:: Your goal ::
Scan the records below for the word "linkedin". Copy each line where it appears.
Data for the task Start Marker
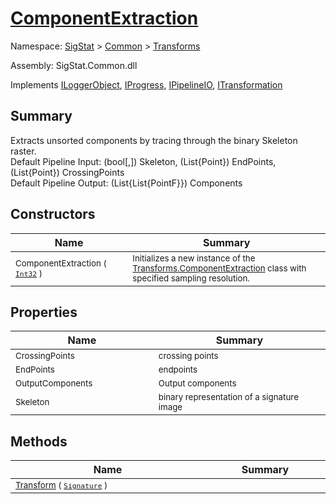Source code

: # [ComponentExtraction](./ComponentExtraction.md)

Namespace: [SigStat]() > [Common](./../README.md) > [Transforms](./README.md)

Assembly: SigStat.Common.dll

Implements [ILoggerObject](./../ILoggerObject.md), [IProgress](./../Helpers/IProgress.md), [IPipelineIO](./../Pipeline/IPipelineIO.md), [ITransformation](./../ITransformation.md)

## Summary
Extracts unsorted components by tracing through the binary Skeleton raster.  <br>Default Pipeline Input: (bool[,]) Skeleton, (List{Point}) EndPoints, (List{Point}) CrossingPoints<br>Default Pipeline Output: (List{List{PointF}}) Components

## Constructors

| Name | Summary | 
| --- | --- | 
| <sub>ComponentExtraction ( [`Int32`](https://docs.microsoft.com/en-us/dotnet/api/System.Int32) )</sub><img width=200/>  | <sub>Initializes a new instance of the [Transforms.ComponentExtraction](https://github.com/hargitomi97/sigstat/blob/master/docs/md/SigStat/Common/Transforms/ComponentExtraction.md) class with specified sampling resolution.</sub><img width=200/>  | <br>


## Properties

| Name | Summary | 
| --- | --- | 
| <sub>CrossingPoints</sub><img width=200/>  | <sub>crossing points</sub><img width=200/>  | <br>
| <sub>EndPoints</sub><img width=200/>  | <sub>endpoints</sub><img width=200/>  | <br>
| <sub>OutputComponents</sub><img width=200/>  | <sub>Output components</sub><img width=200/>  | <br>
| <sub>Skeleton</sub><img width=200/>  | <sub>binary representation of a signature image</sub><img width=200/>  | <br>


## Methods

| Name | Summary | 
| --- | --- | 
| <sub>[Transform](./Methods/ComponentExtraction-100663565.md) ( [`Signature`](./../Signature.md) )</sub><img width=200/>  | <sub></sub><img width=200/>  | <br>


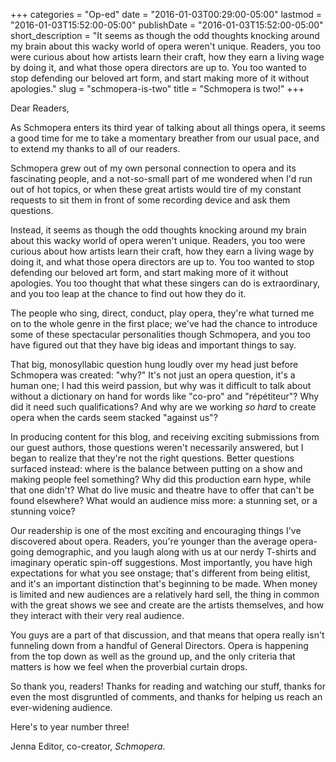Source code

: +++
categories = "Op-ed"
date = "2016-01-03T00:29:00-05:00"
lastmod = "2016-01-03T15:52:00-05:00"
publishDate = "2016-01-03T15:52:00-05:00"
short_description = "It seems as though the odd thoughts knocking around my brain about this wacky world of opera weren&#039;t unique. Readers, you too were curious about how artists learn their craft, how they earn a living wage by doing it, and what those opera directors are up to. You too wanted to stop defending our beloved art form, and start making more of it without apologies."
slug = "schmopera-is-two"
title = "Schmopera is two!"
+++

Dear Readers,

As Schmopera enters its third year of talking about all things opera, it seems a good time for me to take a momentary breather from our usual pace, and to extend my thanks to all of our readers. 

Schmopera grew out of my own personal connection to opera and its fascinating people, and a not-so-small part of me wondered when I'd run out of hot topics, or when these great artists would tire of my constant requests to sit them in front of some recording device and ask them questions.

Instead, it seems as though the odd thoughts knocking around my brain about this wacky world of opera weren't unique. Readers, you too were curious about how artists learn their craft, how they earn a living wage by doing it, and what those opera directors are up to. You too wanted to stop defending our beloved art form, and start making more of it without apologies. You too thought that what these singers can do is extraordinary, and you too leap at the chance to find out how they do it. 

The people who sing, direct, conduct, play opera, they're what turned me on to the whole genre in the first place; we've had the chance to introduce some of these spectacular personalities though Schmopera, and you too have figured out that they have big ideas and important things to say.

That big, monosyllabic question hung loudly over my head just before Schmopera was created: "why?" It's not just an opera question, it's a human one; I had this weird passion, but why was it difficult to talk about without a dictionary on hand for words like "co-pro" and "répétiteur"? Why did it need such qualifications? And why are we working *so hard* to create opera when the cards seem stacked "against us"?

In producing content for this blog, and receiving exciting submissions from our guest authors, those questions weren't necessarily answered, but I began to realize that they're not the right questions. Better questions surfaced instead: where is the balance between putting on a show and making people feel something? Why did this production earn hype, while that one didn't? What do live music and theatre have to offer that can't be found elsewhere? What would an audience miss more: a stunning set, or a stunning voice?

Our readership is one of the most exciting and encouraging things I've discovered about opera. Readers, you're younger than the average opera-going demographic, and you laugh along with us at our nerdy T-shirts and imaginary operatic spin-off suggestions. Most importantly, you have high expectations for what you see onstage; that's different from being elitist, and it's an important distinction that's beginning to be made. When money is limited and new audiences are a relatively hard sell, the thing in common with the great shows we see and create are the artists themselves, and how they interact with their very real audience. 

You guys are a part of that discussion, and that means that opera really isn't funneling down from a handful of General Directors. Opera is happening from the top down as well as the ground up, and the only criteria that matters is how we feel when the proverbial curtain drops.

So thank you, readers! Thanks for reading and watching our stuff, thanks for even the most disgruntled of comments, and thanks for helping us reach an ever-widening audience.

Here's to year number three!

Jenna
Editor, co-creator, *Schmopera*.
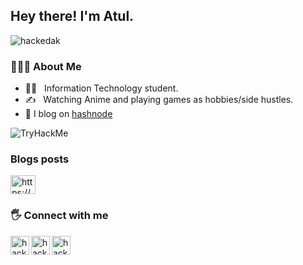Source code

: <h2> Hey there! I'm Atul.</h2>
<p align="left"> <img src="https://komarev.com/ghpvc/?username=hackedak&label=Profile%20views&color=0e75b6&style=flat" alt="hackedak" /> </p>
<h3> 👨🏻‍💻 About Me </h3>

- 👨‍🎓 &nbsp; Information Technology student.
- ✍️ &nbsp; Watching Anime and playing games as hobbies/side hustles.
- 📝 I blog on [hashnode](https://ak.hashnode.dev/)

 <img src="https://tryhackme-badges.s3.amazonaws.com/hackedak.png" alt="TryHackMe">
 
### Blogs posts
<!-- BLOG-POST-LIST:START -->
<!-- BLOG-POST-LIST:END -->

<p align="left">
<a href="/https://ak.hashnode.dev/rss.xml" target="blank"><img align="center" src="https://cdn.jsdelivr.net/npm/simple-icons@3.0.1/icons/rss.svg" alt="https://ak.hashnode.dev/rss.xml" height="30" width="40" /></a>
</p>

<h3>🖐 Connect with me</h3>

[<img align="left" alt="hackedAk | Twitter" width="30px" src="https://cdn.jsdelivr.net/npm/simple-icons@v3/icons/twitter.svg" />][twitter]
[<img align="left" alt="hackedAk | LinkedIn" width="30px" src="https://cdn.jsdelivr.net/npm/simple-icons@v3/icons/linkedin.svg" />][linkedin]

[<img align="left" alt="hackedAk | Instagram" width="30px" src="https://cdn.jsdelivr.net/npm/simple-icons@v3/icons/instagram.svg" />][instagram]





[discord]: (Darkside#3705)
[twitter]: https://twitter.com/AtulKrishnan12
[instagram]: https://www.instagram.com/s_atul_k/
[linkedin]: https://www.linkedin.com/in/atul-krishnan-06b930161/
Data for the task End Marker
:: Result for this task ::
[<img align="left" alt="hackedAk | LinkedIn" width="30px" src="https://cdn.jsdelivr.net/npm/simple-icons@v3/icons/linkedin.svg" />][linkedin]
[linkedin]: https://www.linkedin.com/in/atul-krishnan-06b930161/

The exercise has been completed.